■ **Task directions**
Copy out each line of the listing below in which the string "process" occurs.
_ _ _ _ _ _ _
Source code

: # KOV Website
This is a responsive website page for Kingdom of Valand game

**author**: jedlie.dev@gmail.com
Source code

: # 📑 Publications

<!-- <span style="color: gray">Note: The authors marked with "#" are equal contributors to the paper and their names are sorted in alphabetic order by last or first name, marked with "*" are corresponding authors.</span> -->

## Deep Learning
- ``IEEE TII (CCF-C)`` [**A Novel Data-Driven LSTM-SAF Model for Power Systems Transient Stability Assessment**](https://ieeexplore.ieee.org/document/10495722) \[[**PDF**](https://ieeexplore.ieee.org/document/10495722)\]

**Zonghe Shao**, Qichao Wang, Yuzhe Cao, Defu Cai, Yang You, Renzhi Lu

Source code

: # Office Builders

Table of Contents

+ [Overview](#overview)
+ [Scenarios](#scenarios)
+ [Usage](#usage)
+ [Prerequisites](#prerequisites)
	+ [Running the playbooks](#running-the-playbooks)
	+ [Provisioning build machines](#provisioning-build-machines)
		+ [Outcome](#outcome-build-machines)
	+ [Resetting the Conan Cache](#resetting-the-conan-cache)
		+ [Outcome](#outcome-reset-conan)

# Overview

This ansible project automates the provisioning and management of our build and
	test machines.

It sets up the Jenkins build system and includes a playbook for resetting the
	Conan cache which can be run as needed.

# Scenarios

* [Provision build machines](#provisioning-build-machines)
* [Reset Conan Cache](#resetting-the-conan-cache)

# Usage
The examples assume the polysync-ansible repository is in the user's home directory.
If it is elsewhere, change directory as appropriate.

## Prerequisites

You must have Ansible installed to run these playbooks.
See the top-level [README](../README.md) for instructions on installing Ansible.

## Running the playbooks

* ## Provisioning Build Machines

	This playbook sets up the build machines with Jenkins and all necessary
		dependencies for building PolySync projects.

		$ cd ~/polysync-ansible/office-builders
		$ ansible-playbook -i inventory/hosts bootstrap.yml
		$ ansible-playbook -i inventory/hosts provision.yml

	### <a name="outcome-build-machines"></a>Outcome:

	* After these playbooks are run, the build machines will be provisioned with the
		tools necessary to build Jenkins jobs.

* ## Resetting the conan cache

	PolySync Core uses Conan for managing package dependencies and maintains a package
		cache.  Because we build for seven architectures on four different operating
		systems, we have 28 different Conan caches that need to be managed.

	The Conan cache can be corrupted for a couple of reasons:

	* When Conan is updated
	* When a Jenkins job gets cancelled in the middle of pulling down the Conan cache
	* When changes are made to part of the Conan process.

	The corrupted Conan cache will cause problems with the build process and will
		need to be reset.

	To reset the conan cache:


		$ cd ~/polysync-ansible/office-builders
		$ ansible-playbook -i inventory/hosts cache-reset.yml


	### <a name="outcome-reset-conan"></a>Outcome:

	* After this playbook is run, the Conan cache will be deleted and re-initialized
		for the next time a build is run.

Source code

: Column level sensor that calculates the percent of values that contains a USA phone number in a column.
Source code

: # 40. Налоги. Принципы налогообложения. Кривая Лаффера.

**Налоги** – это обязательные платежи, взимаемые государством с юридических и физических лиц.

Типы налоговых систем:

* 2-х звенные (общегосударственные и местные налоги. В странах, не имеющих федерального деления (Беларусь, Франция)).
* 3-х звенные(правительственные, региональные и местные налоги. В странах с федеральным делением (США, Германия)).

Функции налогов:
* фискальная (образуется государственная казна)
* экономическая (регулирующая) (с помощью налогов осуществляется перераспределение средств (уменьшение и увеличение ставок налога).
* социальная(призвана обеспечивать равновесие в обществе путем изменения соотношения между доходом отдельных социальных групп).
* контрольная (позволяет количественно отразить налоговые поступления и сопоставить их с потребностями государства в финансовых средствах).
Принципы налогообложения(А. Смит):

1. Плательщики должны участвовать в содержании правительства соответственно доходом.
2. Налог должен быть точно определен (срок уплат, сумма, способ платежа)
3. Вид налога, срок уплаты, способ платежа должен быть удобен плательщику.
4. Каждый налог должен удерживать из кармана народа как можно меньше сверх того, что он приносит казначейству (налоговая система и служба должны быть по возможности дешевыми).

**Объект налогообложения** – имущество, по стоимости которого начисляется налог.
_ _ _ _ _ _ _
■ **Task solution**
	* When changes are made to part of the Conan process.
	The corrupted Conan cache will cause problems with the build process and will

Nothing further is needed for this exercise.